REQUIRED WORK :: How many lines below hold "small"? Answer with only the number.

ENTRIES PROVIDED ::
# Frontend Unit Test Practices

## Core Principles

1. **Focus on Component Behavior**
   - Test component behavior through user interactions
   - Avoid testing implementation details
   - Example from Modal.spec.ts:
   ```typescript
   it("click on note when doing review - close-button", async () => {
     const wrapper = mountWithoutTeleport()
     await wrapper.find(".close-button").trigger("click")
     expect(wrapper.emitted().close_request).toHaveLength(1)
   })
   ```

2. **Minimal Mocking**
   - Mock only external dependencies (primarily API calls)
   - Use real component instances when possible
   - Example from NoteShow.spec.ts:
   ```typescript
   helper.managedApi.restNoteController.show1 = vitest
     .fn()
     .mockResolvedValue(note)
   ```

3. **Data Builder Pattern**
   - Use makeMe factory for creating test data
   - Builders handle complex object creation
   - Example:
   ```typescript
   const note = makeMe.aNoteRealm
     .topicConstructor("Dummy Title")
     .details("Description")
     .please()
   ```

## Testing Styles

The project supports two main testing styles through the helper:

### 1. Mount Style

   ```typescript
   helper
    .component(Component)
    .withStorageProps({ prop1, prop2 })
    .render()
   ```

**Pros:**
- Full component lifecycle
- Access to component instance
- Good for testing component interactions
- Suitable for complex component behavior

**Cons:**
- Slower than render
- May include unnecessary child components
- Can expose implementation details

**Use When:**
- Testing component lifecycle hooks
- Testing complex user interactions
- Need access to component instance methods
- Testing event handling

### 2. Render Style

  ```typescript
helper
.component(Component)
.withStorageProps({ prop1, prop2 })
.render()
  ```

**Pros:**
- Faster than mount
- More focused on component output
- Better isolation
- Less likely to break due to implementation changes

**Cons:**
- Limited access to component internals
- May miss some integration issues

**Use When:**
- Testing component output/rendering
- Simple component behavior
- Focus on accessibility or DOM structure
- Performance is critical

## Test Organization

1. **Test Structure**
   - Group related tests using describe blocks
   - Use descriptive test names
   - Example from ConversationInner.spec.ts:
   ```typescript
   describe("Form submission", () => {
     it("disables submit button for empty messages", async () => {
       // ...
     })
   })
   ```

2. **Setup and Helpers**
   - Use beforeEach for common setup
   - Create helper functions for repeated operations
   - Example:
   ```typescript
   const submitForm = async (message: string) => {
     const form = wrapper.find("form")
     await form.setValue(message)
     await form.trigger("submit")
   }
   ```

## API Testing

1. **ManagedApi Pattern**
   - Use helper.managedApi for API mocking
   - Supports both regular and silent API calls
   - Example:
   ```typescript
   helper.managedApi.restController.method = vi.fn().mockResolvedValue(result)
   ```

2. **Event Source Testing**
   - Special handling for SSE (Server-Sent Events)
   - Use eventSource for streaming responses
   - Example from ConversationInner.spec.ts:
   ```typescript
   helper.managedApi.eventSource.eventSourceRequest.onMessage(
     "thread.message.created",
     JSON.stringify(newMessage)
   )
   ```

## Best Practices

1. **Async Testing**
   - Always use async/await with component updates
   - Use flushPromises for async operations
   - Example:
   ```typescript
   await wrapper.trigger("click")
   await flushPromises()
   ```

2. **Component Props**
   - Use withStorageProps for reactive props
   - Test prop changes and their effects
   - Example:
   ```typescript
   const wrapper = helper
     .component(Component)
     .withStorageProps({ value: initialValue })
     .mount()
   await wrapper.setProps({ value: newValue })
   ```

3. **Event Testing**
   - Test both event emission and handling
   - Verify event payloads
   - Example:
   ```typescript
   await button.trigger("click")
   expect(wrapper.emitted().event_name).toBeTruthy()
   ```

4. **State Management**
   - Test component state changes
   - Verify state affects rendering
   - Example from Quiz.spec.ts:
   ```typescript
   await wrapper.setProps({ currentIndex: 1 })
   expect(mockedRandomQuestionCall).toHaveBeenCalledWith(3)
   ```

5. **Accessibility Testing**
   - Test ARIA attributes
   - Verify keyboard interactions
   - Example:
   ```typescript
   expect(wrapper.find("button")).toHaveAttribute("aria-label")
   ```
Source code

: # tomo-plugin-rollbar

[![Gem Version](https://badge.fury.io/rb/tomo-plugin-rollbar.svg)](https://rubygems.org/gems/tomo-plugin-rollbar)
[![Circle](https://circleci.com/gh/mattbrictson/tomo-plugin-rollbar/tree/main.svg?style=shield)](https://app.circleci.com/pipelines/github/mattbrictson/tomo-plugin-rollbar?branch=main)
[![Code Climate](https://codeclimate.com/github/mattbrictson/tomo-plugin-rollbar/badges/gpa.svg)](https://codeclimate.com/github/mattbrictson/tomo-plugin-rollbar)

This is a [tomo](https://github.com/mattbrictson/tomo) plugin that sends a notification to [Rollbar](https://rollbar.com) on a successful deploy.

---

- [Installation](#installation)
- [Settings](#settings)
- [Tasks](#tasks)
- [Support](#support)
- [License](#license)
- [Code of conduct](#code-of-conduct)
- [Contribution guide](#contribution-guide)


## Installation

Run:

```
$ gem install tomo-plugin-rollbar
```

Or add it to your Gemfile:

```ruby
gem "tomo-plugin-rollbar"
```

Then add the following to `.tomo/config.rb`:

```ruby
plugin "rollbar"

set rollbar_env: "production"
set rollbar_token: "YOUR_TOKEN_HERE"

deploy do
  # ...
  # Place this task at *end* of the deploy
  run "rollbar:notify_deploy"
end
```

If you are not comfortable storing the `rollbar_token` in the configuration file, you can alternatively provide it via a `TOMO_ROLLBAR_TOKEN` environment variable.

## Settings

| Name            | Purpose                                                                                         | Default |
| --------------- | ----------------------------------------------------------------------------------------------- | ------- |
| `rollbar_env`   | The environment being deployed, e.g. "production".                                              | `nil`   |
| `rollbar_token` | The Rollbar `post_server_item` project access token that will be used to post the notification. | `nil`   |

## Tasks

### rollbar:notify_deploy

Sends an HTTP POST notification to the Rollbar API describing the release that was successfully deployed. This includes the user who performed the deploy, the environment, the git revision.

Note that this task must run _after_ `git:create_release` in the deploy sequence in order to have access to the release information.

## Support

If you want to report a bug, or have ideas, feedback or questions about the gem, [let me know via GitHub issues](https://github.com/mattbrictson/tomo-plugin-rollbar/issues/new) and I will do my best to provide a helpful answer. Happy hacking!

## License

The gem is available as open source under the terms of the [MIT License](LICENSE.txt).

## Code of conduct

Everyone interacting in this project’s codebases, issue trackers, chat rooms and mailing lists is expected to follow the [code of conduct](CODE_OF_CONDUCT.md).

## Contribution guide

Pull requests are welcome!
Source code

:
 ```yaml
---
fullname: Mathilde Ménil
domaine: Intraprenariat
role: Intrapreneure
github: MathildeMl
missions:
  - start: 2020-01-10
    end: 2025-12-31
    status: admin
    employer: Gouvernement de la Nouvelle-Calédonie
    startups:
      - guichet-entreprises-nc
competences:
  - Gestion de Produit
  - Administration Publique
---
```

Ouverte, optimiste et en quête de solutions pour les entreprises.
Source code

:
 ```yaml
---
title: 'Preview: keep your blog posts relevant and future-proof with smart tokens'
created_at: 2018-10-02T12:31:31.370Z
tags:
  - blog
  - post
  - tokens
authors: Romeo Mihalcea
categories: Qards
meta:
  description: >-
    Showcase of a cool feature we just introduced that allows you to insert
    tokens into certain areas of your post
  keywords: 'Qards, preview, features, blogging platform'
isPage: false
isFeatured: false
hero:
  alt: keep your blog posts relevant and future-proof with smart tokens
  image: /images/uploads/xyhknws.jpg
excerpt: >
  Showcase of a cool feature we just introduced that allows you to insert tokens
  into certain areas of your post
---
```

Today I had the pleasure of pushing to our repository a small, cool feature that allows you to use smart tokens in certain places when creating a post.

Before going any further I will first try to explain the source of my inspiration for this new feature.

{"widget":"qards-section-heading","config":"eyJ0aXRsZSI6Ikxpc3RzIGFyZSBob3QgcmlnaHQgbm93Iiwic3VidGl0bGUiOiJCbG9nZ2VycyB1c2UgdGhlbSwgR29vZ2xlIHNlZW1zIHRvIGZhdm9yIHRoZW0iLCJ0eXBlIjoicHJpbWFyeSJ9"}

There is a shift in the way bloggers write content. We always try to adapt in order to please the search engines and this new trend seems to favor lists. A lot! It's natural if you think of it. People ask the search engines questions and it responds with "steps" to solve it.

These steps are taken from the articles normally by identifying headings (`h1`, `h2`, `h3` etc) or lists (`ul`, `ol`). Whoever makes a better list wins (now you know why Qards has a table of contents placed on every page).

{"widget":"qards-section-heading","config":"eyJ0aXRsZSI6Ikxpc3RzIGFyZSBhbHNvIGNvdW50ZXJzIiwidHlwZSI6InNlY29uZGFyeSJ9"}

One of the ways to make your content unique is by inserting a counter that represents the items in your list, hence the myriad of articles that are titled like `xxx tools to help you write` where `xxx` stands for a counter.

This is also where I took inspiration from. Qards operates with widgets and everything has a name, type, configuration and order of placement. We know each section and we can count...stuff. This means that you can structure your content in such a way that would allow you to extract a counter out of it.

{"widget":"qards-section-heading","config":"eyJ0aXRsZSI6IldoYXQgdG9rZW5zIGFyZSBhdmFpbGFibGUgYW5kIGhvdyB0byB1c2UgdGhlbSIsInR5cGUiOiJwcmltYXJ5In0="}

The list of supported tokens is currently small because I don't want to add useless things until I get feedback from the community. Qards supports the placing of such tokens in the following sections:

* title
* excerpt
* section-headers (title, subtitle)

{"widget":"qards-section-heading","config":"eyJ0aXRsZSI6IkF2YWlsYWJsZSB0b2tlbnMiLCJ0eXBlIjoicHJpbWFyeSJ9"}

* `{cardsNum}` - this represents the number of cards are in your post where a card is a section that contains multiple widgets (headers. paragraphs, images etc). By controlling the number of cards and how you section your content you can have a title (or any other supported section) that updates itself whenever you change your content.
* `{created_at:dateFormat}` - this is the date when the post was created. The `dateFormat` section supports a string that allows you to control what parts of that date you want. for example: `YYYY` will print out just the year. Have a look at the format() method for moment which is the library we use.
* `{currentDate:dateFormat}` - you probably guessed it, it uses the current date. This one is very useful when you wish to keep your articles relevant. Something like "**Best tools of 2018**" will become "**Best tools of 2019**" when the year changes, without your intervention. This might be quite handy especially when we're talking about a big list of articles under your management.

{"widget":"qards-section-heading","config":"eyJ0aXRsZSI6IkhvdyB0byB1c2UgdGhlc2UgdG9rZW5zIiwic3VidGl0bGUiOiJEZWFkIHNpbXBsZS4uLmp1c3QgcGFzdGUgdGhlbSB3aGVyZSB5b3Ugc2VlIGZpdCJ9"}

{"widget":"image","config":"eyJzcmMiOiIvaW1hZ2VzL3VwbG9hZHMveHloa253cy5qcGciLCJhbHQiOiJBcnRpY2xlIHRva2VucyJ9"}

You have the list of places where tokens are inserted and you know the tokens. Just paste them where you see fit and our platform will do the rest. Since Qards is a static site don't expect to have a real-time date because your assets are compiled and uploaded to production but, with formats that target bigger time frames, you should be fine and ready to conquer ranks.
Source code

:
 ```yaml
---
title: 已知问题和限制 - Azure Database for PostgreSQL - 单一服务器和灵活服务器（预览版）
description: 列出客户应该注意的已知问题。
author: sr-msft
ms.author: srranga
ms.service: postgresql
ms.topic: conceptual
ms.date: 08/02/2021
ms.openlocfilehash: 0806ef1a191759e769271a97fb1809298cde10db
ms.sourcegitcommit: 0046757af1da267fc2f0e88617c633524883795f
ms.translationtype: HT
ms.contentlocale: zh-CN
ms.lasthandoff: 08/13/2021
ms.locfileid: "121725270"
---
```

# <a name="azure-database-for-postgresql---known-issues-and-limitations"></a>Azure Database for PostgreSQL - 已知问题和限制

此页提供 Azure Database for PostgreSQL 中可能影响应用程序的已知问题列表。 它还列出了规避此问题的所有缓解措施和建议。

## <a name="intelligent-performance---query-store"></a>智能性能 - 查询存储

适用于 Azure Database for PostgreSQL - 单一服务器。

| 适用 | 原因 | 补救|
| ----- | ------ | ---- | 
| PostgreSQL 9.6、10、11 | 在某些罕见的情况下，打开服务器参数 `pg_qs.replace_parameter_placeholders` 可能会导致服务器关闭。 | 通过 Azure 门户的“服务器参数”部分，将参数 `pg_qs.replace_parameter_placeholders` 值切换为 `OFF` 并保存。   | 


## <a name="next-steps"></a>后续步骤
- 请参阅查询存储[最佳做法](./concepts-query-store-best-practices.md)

WRITTEN RESPONSE :: 2